Project-based learning provides learners with the opportunity to engage in meaningful real-world projects that respond to or provide a basis to solutions of real community challenges.
The goal of each learner’s project is to answer an engaging question, solve a problem or complete a challenge.
Ultimately, learners demonstrate their acquired knowledge by creating a public presentation or product for a real audience.
In order to assess project-based learning, project work is conducted as part of the SBCA, but it can also be used in the classroom as part of, for example, peer assessment activities.
Projects are learning activities that provide learners with the opportunity to synthesise and apply knowledge in a real-life situation.
◆ Projects shall suggest a learning situation that enables the learner to demonstrate their capabilities while working independently or in a group.
◆ Projects open up new ways of learning through discovery by learners. A well-run project teaches learners how to plan carefully, use their initiative, take on responsibility and present results skilfully.
◆ Projects bring out the innate and creative abilities of learners, allowing them to delve into content in a more direct and meaningful way, as well as create bridges/promote links among the subject matter of different disciplines in a way that helps them view knowledge holistically, rather than from a narrow point of view, or as isolated facts.
◆ Projects help learners to develop skills for living in a knowledge-based, technological society and teach them to take control of their learning.
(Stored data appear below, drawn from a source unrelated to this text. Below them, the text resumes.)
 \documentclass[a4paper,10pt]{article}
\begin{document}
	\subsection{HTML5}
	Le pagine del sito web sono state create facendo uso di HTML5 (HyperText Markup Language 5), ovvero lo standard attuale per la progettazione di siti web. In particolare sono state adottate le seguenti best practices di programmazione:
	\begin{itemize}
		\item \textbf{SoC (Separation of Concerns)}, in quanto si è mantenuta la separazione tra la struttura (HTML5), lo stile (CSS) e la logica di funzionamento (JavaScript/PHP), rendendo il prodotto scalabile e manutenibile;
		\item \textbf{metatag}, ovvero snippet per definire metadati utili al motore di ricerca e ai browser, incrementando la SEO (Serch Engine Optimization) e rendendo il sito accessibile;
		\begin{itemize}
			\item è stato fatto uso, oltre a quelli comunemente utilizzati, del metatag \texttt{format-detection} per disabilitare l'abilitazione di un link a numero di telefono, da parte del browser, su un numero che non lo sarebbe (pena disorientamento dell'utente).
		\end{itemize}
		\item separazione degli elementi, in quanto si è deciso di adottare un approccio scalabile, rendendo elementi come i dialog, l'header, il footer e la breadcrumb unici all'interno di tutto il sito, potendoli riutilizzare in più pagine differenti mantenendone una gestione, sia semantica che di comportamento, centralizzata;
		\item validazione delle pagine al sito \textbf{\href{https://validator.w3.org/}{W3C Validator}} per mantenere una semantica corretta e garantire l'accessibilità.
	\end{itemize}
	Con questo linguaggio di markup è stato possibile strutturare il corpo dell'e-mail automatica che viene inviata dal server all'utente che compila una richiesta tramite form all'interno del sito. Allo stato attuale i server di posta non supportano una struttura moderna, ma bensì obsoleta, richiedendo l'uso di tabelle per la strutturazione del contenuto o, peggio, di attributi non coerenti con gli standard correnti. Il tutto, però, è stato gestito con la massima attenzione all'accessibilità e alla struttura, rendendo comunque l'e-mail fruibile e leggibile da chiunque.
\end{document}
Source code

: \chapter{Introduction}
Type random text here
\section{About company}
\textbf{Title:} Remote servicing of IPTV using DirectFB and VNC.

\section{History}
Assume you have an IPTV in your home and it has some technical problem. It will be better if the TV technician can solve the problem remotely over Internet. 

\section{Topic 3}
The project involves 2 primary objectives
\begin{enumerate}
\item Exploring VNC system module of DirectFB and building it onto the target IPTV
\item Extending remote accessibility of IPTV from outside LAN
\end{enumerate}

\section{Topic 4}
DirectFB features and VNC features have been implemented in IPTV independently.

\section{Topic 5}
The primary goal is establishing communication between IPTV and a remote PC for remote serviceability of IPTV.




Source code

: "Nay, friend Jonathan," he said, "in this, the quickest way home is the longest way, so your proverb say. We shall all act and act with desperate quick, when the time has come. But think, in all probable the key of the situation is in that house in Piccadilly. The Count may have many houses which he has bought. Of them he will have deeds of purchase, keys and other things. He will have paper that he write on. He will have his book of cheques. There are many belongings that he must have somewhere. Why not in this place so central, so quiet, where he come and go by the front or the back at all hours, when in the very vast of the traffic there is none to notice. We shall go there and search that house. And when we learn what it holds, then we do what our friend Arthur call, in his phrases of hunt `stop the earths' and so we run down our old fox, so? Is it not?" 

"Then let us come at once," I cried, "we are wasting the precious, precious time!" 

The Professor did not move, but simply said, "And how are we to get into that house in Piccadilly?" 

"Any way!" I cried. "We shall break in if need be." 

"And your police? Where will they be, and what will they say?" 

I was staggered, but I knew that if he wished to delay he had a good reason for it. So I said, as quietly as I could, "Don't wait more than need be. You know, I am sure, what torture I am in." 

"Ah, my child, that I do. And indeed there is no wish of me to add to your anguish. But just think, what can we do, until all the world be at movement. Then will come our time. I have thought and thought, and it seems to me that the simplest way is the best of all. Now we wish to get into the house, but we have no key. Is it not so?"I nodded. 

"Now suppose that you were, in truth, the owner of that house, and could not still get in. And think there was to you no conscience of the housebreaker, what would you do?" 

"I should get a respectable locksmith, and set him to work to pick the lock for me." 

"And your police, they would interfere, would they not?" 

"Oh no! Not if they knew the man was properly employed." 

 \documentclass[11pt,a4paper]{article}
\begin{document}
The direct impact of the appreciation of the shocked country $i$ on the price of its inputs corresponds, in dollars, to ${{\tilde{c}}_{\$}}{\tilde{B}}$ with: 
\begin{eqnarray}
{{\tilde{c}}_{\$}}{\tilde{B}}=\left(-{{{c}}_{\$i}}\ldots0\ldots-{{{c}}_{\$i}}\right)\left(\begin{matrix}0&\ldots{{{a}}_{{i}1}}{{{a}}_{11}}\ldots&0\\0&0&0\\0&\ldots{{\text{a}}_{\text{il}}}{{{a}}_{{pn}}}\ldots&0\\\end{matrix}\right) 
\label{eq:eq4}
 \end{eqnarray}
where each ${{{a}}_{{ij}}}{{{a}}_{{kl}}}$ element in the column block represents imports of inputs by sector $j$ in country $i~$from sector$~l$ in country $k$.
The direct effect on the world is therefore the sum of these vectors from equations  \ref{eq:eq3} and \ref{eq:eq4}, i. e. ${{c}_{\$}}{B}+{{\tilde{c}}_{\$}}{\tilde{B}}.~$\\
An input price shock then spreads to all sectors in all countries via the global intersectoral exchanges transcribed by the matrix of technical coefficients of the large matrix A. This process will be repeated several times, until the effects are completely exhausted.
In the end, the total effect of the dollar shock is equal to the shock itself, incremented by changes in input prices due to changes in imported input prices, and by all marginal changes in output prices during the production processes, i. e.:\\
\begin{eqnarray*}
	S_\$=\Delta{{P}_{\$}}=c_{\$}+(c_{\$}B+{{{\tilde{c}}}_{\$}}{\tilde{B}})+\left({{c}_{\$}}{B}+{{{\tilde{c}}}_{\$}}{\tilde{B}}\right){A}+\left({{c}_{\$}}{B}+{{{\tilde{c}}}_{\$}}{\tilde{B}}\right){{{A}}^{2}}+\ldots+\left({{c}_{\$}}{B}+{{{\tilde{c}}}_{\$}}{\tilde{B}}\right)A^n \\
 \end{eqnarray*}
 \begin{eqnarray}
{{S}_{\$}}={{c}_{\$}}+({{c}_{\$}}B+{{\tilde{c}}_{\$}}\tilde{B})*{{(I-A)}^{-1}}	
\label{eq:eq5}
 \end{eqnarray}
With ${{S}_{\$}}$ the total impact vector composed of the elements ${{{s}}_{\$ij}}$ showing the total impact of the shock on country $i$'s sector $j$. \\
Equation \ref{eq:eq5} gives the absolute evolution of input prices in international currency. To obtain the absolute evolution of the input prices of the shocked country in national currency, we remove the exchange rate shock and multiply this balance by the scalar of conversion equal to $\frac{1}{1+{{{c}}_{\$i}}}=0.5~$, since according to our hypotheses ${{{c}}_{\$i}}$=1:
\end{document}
◆ It helps schoolchildren to learn, plan, think critically and become creative. Projects will develop the learners’ ability to work with their peers, build teamwork and group skills.
◆ Projects are normally geared towards solving problems in the classroom, school, community and the world at large.
◆ They foster learners’ inventive and creative skills, their ability to think critically and to work with others to solve real-life problems. While engaged in project activities, learners have fun as they creatively construct knowledge.
The school-based projects framework will typically involve integrating project-based learning into the curriculum.
Project-based learning is an instructional approach where learners engage in in-depth investigations of real-world problems or challenges.
They work on projects that require them to apply knowledge and skills from multiple subjects or disciplines to develop solutions or create tangible outcomes.
EK: Following Cabinet’s approval of the revised curriculum, what are the next steps in terms of implementation?
TN: The next step is that the Minister of Primary and Secondary Education, Torerayi Moyo, will come up with an implementation plan committee that will look at the nitty-gritty of the rollout of the heritage-based curriculum.